Bill Sullenberger's reputation as a standout fast-pitch softball player extended beyond area playing fields.

“We lived at the lower end of Tyrol Pass in a six-family apartment building in the 1940s,” Roger Sullenberger, a Rostraver native now living in Hempfield, recalled of his father. “My family moved there shortly after I was born. My dad and my uncles Jack and Ralph Sullenberger were known for their speed, especially on the basepaths. I have an article from the Stars and Stripes military newspaper published during World War II about my father's speed in baseball and softball games.
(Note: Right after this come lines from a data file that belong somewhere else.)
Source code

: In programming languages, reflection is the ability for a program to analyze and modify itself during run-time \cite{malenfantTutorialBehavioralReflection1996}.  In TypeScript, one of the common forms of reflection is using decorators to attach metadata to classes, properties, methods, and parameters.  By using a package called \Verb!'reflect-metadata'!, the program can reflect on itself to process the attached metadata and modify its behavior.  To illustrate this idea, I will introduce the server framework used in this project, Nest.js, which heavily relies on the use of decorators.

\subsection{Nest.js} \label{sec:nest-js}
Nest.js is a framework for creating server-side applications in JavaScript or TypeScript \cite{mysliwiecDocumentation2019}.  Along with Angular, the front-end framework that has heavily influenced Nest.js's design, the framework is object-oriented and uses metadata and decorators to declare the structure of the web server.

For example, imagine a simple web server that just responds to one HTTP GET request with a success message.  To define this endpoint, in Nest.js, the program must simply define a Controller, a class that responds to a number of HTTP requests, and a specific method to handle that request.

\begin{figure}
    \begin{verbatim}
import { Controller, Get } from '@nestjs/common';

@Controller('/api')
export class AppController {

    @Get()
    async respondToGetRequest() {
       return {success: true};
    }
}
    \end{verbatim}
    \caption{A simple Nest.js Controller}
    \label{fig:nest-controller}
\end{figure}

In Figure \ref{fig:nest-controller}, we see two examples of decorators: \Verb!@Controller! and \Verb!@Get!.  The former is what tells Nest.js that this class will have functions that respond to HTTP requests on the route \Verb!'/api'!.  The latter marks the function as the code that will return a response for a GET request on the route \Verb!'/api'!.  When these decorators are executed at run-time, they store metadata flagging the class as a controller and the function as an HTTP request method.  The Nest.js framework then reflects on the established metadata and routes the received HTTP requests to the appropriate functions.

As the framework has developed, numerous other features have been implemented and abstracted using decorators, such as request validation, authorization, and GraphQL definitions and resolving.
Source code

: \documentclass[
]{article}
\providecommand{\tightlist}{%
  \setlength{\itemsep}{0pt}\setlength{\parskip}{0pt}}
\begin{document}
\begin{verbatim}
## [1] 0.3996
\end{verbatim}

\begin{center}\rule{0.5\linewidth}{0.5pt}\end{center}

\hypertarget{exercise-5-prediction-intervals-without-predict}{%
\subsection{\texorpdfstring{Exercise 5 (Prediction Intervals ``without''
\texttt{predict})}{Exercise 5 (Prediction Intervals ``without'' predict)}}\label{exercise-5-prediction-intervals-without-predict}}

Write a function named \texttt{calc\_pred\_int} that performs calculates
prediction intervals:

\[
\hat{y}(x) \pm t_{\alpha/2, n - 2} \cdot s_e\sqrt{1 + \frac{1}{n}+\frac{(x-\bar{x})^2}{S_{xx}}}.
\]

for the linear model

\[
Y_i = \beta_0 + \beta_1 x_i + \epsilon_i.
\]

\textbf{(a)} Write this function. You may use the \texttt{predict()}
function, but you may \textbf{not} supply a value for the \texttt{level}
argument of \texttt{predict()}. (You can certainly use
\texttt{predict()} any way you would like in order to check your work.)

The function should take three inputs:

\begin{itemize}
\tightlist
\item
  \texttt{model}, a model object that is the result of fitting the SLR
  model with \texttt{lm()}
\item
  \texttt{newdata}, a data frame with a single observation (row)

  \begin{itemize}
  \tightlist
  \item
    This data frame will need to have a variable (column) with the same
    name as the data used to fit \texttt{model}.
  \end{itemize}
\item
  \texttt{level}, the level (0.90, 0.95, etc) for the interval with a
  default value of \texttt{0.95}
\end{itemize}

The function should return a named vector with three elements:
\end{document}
The newspaper nicknamed him ‘Mercury' because of how fast he was. That's when he was stationed at Love Field in Fort Worth, Texas, as a control tower operator in the Army Air Corps.”

Bill Sullenberger made an early impact on the Monessen City League when he was named as an outfielder from Rainbow Grill with the All-Star team that faced the champion Cro-Ams in the traditional final game of the season on Tuesday, Sept. 3, 1946, at Ninth Street Park.

The Cro-Ams, a perennial contender in the city circuit, clinched the championship on Aug. 29 by defeating the Ravens, 5-1, in the fourth game of the best-of-five series. Pete Kovatich tossed a five-hitter for the winners and allowed only one extra-base hit, a double by George Mahalko. The Monessen Daily Independent said Kovatich “whipped his fast ball past the Ravens with amazing speed ... resulting in pop-ups and long fly-outs into the waiting hands of Cro-Am outfielders.”

Carl Staycer was manager of the Cro-Ams, with John Matush as team captain. In addition to Kovatich, the squad comprised Frank Matush, Pete Prezgar, Frank Prezgar, Albert Kovatich, Lawrence Elyanich, Mike Hrebar, Edward Stacer, Joe Beck, John Matko, Mike Gaspich, Bob Beck, Jack Goimarac, Steve Matush and Mike Saflin, who had three hits including a triple in the championship game.

Pitchers Andy “Puddles” Kossar and Andy Rockovich combined for a seven-hitter as the All-Stars nipped the Cro-Ams, 5-4, in the season-ending, nine-inning exhibition game. Fauncy Altomare led the Stars' 12-hit offensive attack with two doubles and a single, and teammate Bla Zimmaro collected a pair of singles. Eddie Staycer's three singles topped the Cro-Ams.

The Independent noted that the Cro-Ams were unable to field their regular championship team due to players working the 4 p.m. to midnight shift in the mills. Many of the players chosen for the All-Star team, including pitcher Andy Dzurinko of the Delaware Indians, missed the game for the same reason.

Dzurinko, who hurled for other teams in the City League including Crossroads during his softball career, is considered one of the best pitchers in Monessen fast-pitch history. He tossed several no-hitters and one-hitters during his 20-plus years on the mound and gained legendary status by striking out 21 batters in one game.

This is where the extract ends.